** HOW TO COMPLETE THIS TASK **
Only the lines that include "previewpkg" should be copied from the data below.

─── INFORMATION

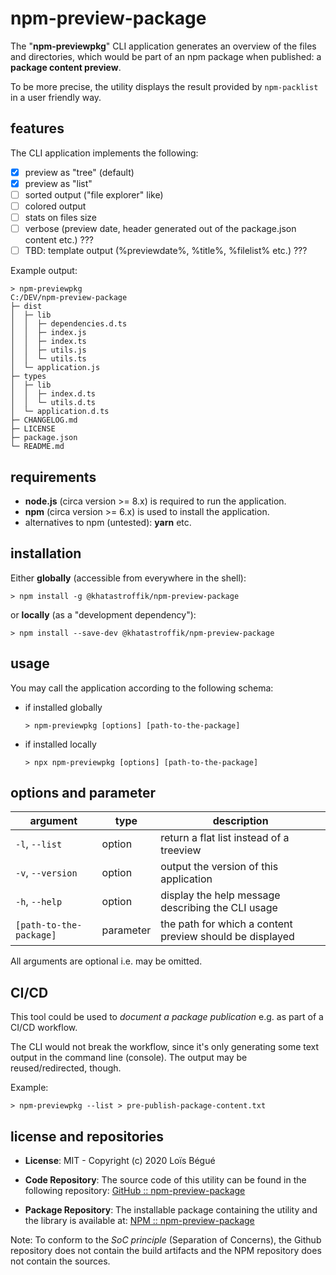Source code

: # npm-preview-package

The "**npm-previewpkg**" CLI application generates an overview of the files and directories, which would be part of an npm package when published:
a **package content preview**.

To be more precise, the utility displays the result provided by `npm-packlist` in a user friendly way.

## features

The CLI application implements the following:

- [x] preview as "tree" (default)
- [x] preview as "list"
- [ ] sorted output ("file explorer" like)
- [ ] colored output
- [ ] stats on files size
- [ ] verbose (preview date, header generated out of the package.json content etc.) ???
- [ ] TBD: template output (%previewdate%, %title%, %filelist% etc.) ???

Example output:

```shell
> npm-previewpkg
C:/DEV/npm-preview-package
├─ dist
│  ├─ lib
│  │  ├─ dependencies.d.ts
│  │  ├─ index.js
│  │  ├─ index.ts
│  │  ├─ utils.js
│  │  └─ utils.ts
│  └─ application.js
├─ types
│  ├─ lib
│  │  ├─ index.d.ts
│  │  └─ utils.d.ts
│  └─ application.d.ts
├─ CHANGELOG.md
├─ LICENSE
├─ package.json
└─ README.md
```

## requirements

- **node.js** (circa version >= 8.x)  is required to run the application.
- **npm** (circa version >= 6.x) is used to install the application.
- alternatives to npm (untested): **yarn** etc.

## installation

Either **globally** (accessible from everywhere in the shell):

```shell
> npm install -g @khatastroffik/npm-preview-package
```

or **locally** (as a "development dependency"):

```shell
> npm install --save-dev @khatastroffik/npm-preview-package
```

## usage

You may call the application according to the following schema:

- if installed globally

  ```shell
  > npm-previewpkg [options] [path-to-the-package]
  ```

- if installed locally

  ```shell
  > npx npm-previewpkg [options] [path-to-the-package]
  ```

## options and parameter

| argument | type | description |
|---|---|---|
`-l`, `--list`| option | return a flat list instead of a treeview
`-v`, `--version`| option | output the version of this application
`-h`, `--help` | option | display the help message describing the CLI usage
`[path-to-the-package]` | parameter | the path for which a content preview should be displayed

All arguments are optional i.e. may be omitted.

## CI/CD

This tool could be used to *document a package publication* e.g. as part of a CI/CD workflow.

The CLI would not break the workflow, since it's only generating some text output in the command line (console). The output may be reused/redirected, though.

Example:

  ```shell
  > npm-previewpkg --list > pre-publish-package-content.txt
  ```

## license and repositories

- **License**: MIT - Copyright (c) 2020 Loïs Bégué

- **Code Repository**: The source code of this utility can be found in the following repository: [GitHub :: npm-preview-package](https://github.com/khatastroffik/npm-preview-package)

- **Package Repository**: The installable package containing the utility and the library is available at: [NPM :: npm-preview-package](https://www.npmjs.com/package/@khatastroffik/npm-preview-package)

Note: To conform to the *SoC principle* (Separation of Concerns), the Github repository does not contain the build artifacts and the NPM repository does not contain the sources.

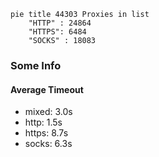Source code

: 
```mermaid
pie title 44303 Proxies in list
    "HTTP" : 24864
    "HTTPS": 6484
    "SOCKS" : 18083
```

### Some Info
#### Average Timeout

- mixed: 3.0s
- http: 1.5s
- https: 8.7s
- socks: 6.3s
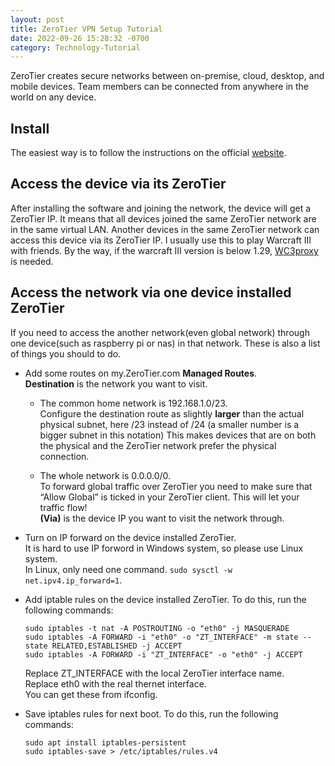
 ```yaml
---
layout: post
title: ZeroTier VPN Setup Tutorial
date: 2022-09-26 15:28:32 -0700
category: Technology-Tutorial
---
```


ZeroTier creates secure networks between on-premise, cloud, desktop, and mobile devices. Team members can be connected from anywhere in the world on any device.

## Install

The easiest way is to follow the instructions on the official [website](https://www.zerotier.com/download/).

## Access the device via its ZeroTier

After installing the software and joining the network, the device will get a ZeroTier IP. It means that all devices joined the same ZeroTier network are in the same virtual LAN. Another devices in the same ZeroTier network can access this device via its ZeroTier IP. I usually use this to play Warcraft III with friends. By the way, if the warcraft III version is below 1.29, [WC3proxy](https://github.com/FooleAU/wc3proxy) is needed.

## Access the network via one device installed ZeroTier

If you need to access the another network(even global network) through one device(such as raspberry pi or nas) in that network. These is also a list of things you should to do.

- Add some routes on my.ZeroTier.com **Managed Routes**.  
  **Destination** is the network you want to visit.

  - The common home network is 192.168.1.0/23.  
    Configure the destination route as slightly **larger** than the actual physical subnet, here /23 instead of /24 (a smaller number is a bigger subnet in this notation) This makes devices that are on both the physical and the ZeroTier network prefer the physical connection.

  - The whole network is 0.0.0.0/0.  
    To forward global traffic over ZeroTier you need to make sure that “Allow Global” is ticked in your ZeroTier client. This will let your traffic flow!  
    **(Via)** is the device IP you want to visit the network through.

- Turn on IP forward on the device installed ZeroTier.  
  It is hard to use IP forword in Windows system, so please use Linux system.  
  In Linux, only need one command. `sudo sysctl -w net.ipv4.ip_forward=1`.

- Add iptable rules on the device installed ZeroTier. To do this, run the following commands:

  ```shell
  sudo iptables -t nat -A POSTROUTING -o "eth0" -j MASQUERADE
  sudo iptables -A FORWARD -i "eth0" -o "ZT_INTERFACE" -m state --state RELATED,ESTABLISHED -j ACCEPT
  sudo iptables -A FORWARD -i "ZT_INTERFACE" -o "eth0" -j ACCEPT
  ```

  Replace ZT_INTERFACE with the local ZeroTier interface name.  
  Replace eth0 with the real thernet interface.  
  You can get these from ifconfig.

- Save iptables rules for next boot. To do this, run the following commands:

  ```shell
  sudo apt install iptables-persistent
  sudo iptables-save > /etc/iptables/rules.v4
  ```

──────

** RESULT FOR THIS EXERCISE **
The "**npm-previewpkg**" CLI application generates an overview of the files and directories, which would be part of an npm package when published:
> npm-previewpkg
  > npm-previewpkg [options] [path-to-the-package]
  > npx npm-previewpkg [options] [path-to-the-package]
  > npm-previewpkg --list > pre-publish-package-content.txt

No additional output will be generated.